ESRA logo

ESRA 2023 Preliminary Glance Program

All time references are in CEST

Analyzing Open-Ended Questions in Survey Research 2

Session Organiser Dr Alice Barth (Department of Sociology, University of Bonn)
TimeWednesday 19 July, 11:00 - 12:30
Room U6-20

Open-ended questions in surveys provide information on respondents’ personal perspectives, their interpretation and understanding of concepts. In addition, respondents get an opportunity for individualized feedback. Open-ended questions are almost indispensable in collecting data on issues that are too diverse for standardized questions, e.g. job designations. While many researchers used to refrain from open-ended questions due to the arduous process of transcribing and coding responses, the rise of computer-assisted data collection and software solutions for analyzing large amounts of text data can now accelerate the work process. Nevertheless, in dealing with open-ended questions, researchers need a specific methodological toolbox that is adapted to analyzing unstructured text data.

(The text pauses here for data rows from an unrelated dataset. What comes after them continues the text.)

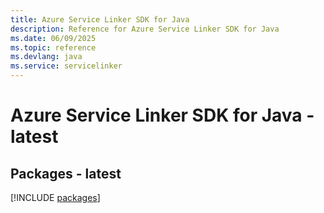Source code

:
 ```yaml
---
title: Azure Service Linker SDK for Java
description: Reference for Azure Service Linker SDK for Java
ms.date: 06/09/2025
ms.topic: reference
ms.devlang: java
ms.service: servicelinker
---
```

# Azure Service Linker SDK for Java - latest
## Packages - latest
[!INCLUDE [packages](service-linker-index.md)]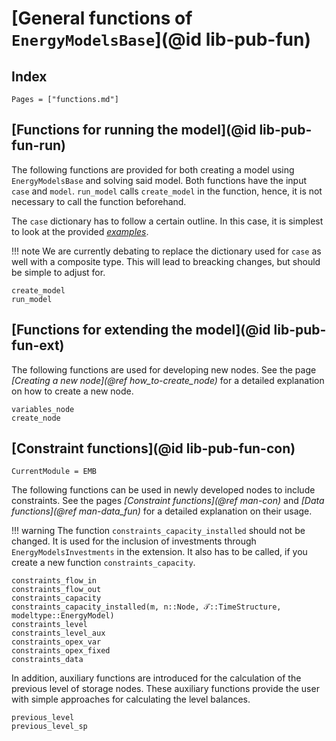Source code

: # [General functions of `EnergyModelsBase`](@id lib-pub-fun)

## Index

```@index
Pages = ["functions.md"]
```

## [Functions for running the model](@id lib-pub-fun-run)

The following functions are provided for both creating a model using `EnergyModelsBase` and solving said model.
Both functions have the input `case` and `model`.
`run_model` calls `create_model` in the function, hence, it is not necessary to call the function beforehand.

The `case` dictionary has to follow a certain outline.
In this case, it is simplest to look at the provided *[examples](https://github.com/EnergyModelsX/EnergyModelsBase.jl/tree/main/examples)*.

!!! note
    We are currently debating to replace the dictionary used for `case` as well with a composite type.
    This will lead to breacking changes, but should be simple to adjust for.

```@docs
create_model
run_model
```

## [Functions for extending the model](@id lib-pub-fun-ext)

The following functions are used for developing new nodes.
See the page *[Creating a new node](@ref how_to-create_node)* for a detailed explanation on how to create a new node.

```@docs
variables_node
create_node
```

## [Constraint functions](@id lib-pub-fun-con)

```@meta
CurrentModule = EMB
```

The following functions can be used in newly developed nodes to include constraints.
See the pages *[Constraint functions](@ref man-con)* and *[Data functions](@ref man-data_fun)* for a detailed explanation on their usage.

!!! warning
    The function `constraints_capacity_installed` should not be changed.
    It is used for the inclusion of investments through `EnergyModelsInvestments` in the extension.
    It also has to be called, if you create a new function `constraints_capacity`.

```@docs
constraints_flow_in
constraints_flow_out
constraints_capacity
constraints_capacity_installed(m, n::Node, 𝒯::TimeStructure, modeltype::EnergyModel)
constraints_level
constraints_level_aux
constraints_opex_var
constraints_opex_fixed
constraints_data
```

In addition, auxiliary functions are introduced for the calculation of the previous level of storage nodes.
These auxiliary functions provide the user with simple approaches for calculating the level balances.

```@docs
previous_level
previous_level_sp
```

This session aims at discussing methods for processing and analyzing responses to open-ended questions. Topics of particular interest are, for example,
- coding responses to open-ended questions (manual, semi-automated or automated coding)
- text mining / natural language processing approaches
- qualitative content analysis of responses
- data quality and mode effects in open-ended questions
- open-ended probes as a means of evaluating comparability, validity and comprehension of questions
- analyzing respondent feedback on the survey process
- using information from open-ended questions to complement or contradict results from standardized questions
We are looking forward to contributions that highlight the methodological and/or substantial potential of open-ended questions in survey research.

Keywords: open-ended questions; data quality; text mining; text data; content analysis

A Semi-Automated Nonresponse Detector (SANDS) model for open-response data

Dr Kristen Hibben (US National Center for Health Statistics) - Presenting Author

Open-ended survey questions or web probes can be valuable because they allow respondents to provide additional information without the constraints of predetermined closed-ended options. However, open-text responses are more prone to item nonresponse, as well as inadequate and irrelevant responses. Further, time and cost factors associated with processing large sets of qualitative data often hinder the use of open-text data.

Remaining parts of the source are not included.